# ACTIVITY:
Reproduce the full listing below exactly. Do not include the pictures.

# RECORDS FOR THE TASK:
"""
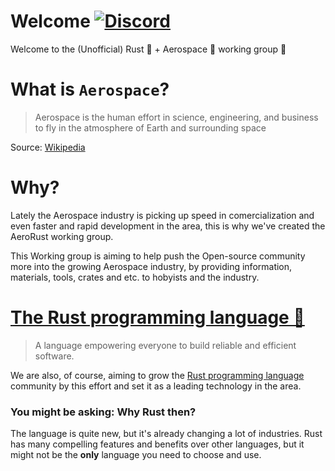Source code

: # Welcome [![Discord](https://img.shields.io/discord/662244134316408833?label=Discord&style=flat-square)](https://discord.gg/RXNsMXc)
Welcome to the (Unofficial) Rust 🦀 + Aerospace 🚀 working group 🙌

# What is `Aerospace`?

> Aerospace is the human effort in science, engineering, and business to fly in the atmosphere of Earth and surrounding space

Source: [Wikipedia](https://en.wikipedia.org/wiki/Aerospace)

# Why?

Lately the Aerospace industry is picking up speed in comercialization and even faster and rapid development in the area, this is why we've created the AeroRust working group.

This Working group is aiming to help push the Open-source community more into the growing Aerospace industry, by providing information, materials, tools, crates and etc. to hobyists and the industry.

# [The Rust programming language 🦀](rust-lang.org)

> A language empowering everyone
to build reliable and efficient software. 

We are also, of course, aiming to grow the [Rust programming language](rust-lang.org) community by this effort and set it as a leading technology in the area.

### You might be asking: Why Rust then?

The language is quite new, but it's already changing a lot of industries. Rust has many compelling features and benefits over other languages, but it might not be the **only** language you need to choose and use.
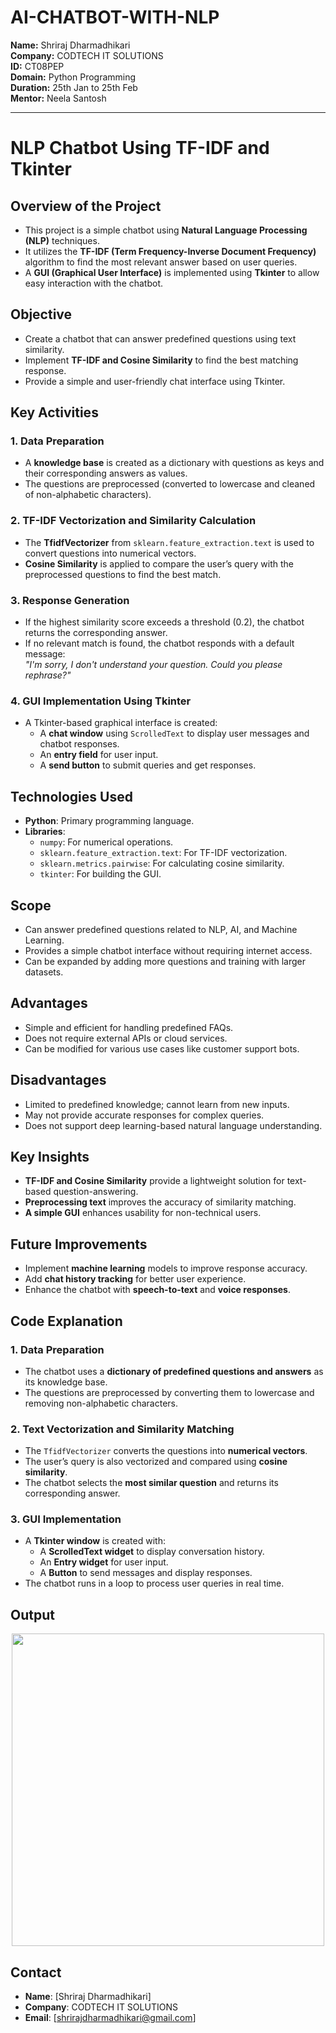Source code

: # AI-CHATBOT-WITH-NLP
**Name:** Shriraj Dharmadhikari  
**Company:** CODTECH IT SOLUTIONS  
**ID:** CT08PEP  
**Domain:** Python Programming  
**Duration:** 25th Jan to 25th Feb  
**Mentor:** Neela Santosh  

---
# **NLP Chatbot Using TF-IDF and Tkinter**  

## **Overview of the Project**  
- This project is a simple chatbot using **Natural Language Processing (NLP)** techniques.  
- It utilizes the **TF-IDF (Term Frequency-Inverse Document Frequency)** algorithm to find the most relevant answer based on user queries.  
- A **GUI (Graphical User Interface)** is implemented using **Tkinter** to allow easy interaction with the chatbot.  

## **Objective**  
- Create a chatbot that can answer predefined questions using text similarity.  
- Implement **TF-IDF and Cosine Similarity** to find the best matching response.  
- Provide a simple and user-friendly chat interface using Tkinter.  

## **Key Activities**  

### **1. Data Preparation**  
- A **knowledge base** is created as a dictionary with questions as keys and their corresponding answers as values.  
- The questions are preprocessed (converted to lowercase and cleaned of non-alphabetic characters).  

### **2. TF-IDF Vectorization and Similarity Calculation**  
- The **TfidfVectorizer** from `sklearn.feature_extraction.text` is used to convert questions into numerical vectors.  
- **Cosine Similarity** is applied to compare the user’s query with the preprocessed questions to find the best match.  

### **3. Response Generation**  
- If the highest similarity score exceeds a threshold (0.2), the chatbot returns the corresponding answer.  
- If no relevant match is found, the chatbot responds with a default message:  
  *"I'm sorry, I don't understand your question. Could you please rephrase?"*  

### **4. GUI Implementation Using Tkinter**  
- A Tkinter-based graphical interface is created:  
  - A **chat window** using `ScrolledText` to display user messages and chatbot responses.  
  - An **entry field** for user input.  
  - A **send button** to submit queries and get responses.  

## **Technologies Used**  
- **Python**: Primary programming language.  
- **Libraries**:  
  - `numpy`: For numerical operations.  
  - `sklearn.feature_extraction.text`: For TF-IDF vectorization.  
  - `sklearn.metrics.pairwise`: For calculating cosine similarity.  
  - `tkinter`: For building the GUI.  

## **Scope**  
- Can answer predefined questions related to NLP, AI, and Machine Learning.  
- Provides a simple chatbot interface without requiring internet access.  
- Can be expanded by adding more questions and training with larger datasets.  

## **Advantages**  
- Simple and efficient for handling predefined FAQs.  
- Does not require external APIs or cloud services.  
- Can be modified for various use cases like customer support bots.  

## **Disadvantages**  
- Limited to predefined knowledge; cannot learn from new inputs.  
- May not provide accurate responses for complex queries.  
- Does not support deep learning-based natural language understanding.  

## **Key Insights**  
- **TF-IDF and Cosine Similarity** provide a lightweight solution for text-based question-answering.  
- **Preprocessing text** improves the accuracy of similarity matching.  
- **A simple GUI** enhances usability for non-technical users.  

## **Future Improvements**  
- Implement **machine learning** models to improve response accuracy.  
- Add **chat history tracking** for better user experience.  
- Enhance the chatbot with **speech-to-text** and **voice responses**.  

## **Code Explanation**  

### **1. Data Preparation**  
- The chatbot uses a **dictionary of predefined questions and answers** as its knowledge base.  
- The questions are preprocessed by converting them to lowercase and removing non-alphabetic characters.  

### **2. Text Vectorization and Similarity Matching**  
- The `TfidfVectorizer` converts the questions into **numerical vectors**.  
- The user’s query is also vectorized and compared using **cosine similarity**.  
- The chatbot selects the **most similar question** and returns its corresponding answer.  

### **3. GUI Implementation**  
- A **Tkinter window** is created with:  
  - A **ScrolledText widget** to display conversation history.  
  - An **Entry widget** for user input.  
  - A **Button** to send messages and display responses.  
- The chatbot runs in a loop to process user queries in real time.  

## **Output**  

<p align="center">
  <img src="https://github.com/user-attachments/assets/c89c7e0a-9949-4902-9d90-21fb49b206c2" width="500">
</p>




## **Contact**  
- **Name**: [Shriraj Dharmadhikari]
- **Company**: CODTECH IT SOLUTIONS
- **Email**: [shrirajdharmadhikari@gmail.com]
"""
# ANSWER TO THE EXERCISE:
Source code

: # Welcome [![Discord](https://img.shields.io/discord/662244134316408833?label=Discord&style=flat-square)](https://discord.gg/RXNsMXc)
Welcome to the (Unofficial) Rust 🦀 + Aerospace 🚀 working group 🙌

# What is `Aerospace`?

> Aerospace is the human effort in science, engineering, and business to fly in the atmosphere of Earth and surrounding space

Source: [Wikipedia](https://en.wikipedia.org/wiki/Aerospace)

# Why?

Lately the Aerospace industry is picking up speed in comercialization and even faster and rapid development in the area, this is why we've created the AeroRust working group.

This Working group is aiming to help push the Open-source community more into the growing Aerospace industry, by providing information, materials, tools, crates and etc. to hobyists and the industry.

# [The Rust programming language 🦀](rust-lang.org)

> A language empowering everyone
to build reliable and efficient software. 

We are also, of course, aiming to grow the [Rust programming language](rust-lang.org) community by this effort and set it as a leading technology in the area.

### You might be asking: Why Rust then?

The language is quite new, but it's already changing a lot of industries. Rust has many compelling features and benefits over other languages, but it might not be the **only** language you need to choose and use.
Source code

: # AI-CHATBOT-WITH-NLP
**Name:** Shriraj Dharmadhikari  
**Company:** CODTECH IT SOLUTIONS  
**ID:** CT08PEP  
**Domain:** Python Programming  
**Duration:** 25th Jan to 25th Feb  
**Mentor:** Neela Santosh  

---
# **NLP Chatbot Using TF-IDF and Tkinter**  

## **Overview of the Project**  
- This project is a simple chatbot using **Natural Language Processing (NLP)** techniques.  
- It utilizes the **TF-IDF (Term Frequency-Inverse Document Frequency)** algorithm to find the most relevant answer based on user queries.  
- A **GUI (Graphical User Interface)** is implemented using **Tkinter** to allow easy interaction with the chatbot.  

## **Objective**  
- Create a chatbot that can answer predefined questions using text similarity.  
- Implement **TF-IDF and Cosine Similarity** to find the best matching response.  
- Provide a simple and user-friendly chat interface using Tkinter.  

## **Key Activities**  

### **1. Data Preparation**  
- A **knowledge base** is created as a dictionary with questions as keys and their corresponding answers as values.  
- The questions are preprocessed (converted to lowercase and cleaned of non-alphabetic characters).  

### **2. TF-IDF Vectorization and Similarity Calculation**  
- The **TfidfVectorizer** from `sklearn.feature_extraction.text` is used to convert questions into numerical vectors.  
- **Cosine Similarity** is applied to compare the user’s query with the preprocessed questions to find the best match.  

### **3. Response Generation**  
- If the highest similarity score exceeds a threshold (0.2), the chatbot returns the corresponding answer.  
- If no relevant match is found, the chatbot responds with a default message:  
  *"I'm sorry, I don't understand your question. Could you please rephrase?"*  

### **4. GUI Implementation Using Tkinter**  
- A Tkinter-based graphical interface is created:  
  - A **chat window** using `ScrolledText` to display user messages and chatbot responses.  
  - An **entry field** for user input.  
  - A **send button** to submit queries and get responses.  

## **Technologies Used**  
- **Python**: Primary programming language.  
- **Libraries**:  
  - `numpy`: For numerical operations.  
  - `sklearn.feature_extraction.text`: For TF-IDF vectorization.  
  - `sklearn.metrics.pairwise`: For calculating cosine similarity.  
  - `tkinter`: For building the GUI.  

## **Scope**  
- Can answer predefined questions related to NLP, AI, and Machine Learning.  
- Provides a simple chatbot interface without requiring internet access.  
- Can be expanded by adding more questions and training with larger datasets.  

## **Advantages**  
- Simple and efficient for handling predefined FAQs.  
- Does not require external APIs or cloud services.  
- Can be modified for various use cases like customer support bots.  

## **Disadvantages**  
- Limited to predefined knowledge; cannot learn from new inputs.  
- May not provide accurate responses for complex queries.  
- Does not support deep learning-based natural language understanding.  

## **Key Insights**  
- **TF-IDF and Cosine Similarity** provide a lightweight solution for text-based question-answering.  
- **Preprocessing text** improves the accuracy of similarity matching.  
- **A simple GUI** enhances usability for non-technical users.  

## **Future Improvements**  
- Implement **machine learning** models to improve response accuracy.  
- Add **chat history tracking** for better user experience.  
- Enhance the chatbot with **speech-to-text** and **voice responses**.  

## **Code Explanation**  

### **1. Data Preparation**  
- The chatbot uses a **dictionary of predefined questions and answers** as its knowledge base.  
- The questions are preprocessed by converting them to lowercase and removing non-alphabetic characters.  

### **2. Text Vectorization and Similarity Matching**  
- The `TfidfVectorizer` converts the questions into **numerical vectors**.  
- The user’s query is also vectorized and compared using **cosine similarity**.  
- The chatbot selects the **most similar question** and returns its corresponding answer.  

### **3. GUI Implementation**  
- A **Tkinter window** is created with:  
  - A **ScrolledText widget** to display conversation history.  
  - An **Entry widget** for user input.  
  - A **Button** to send messages and display responses.  
- The chatbot runs in a loop to process user queries in real time.  

## **Output**  

<p align="center">
  <img src="https://github.com/user-attachments/assets/c89c7e0a-9949-4902-9d90-21fb49b206c2" width="500">
</p>




## **Contact**  
- **Name**: [Shriraj Dharmadhikari]
- **Company**: CODTECH IT SOLUTIONS
- **Email**: [shrirajdharmadhikari@gmail.com]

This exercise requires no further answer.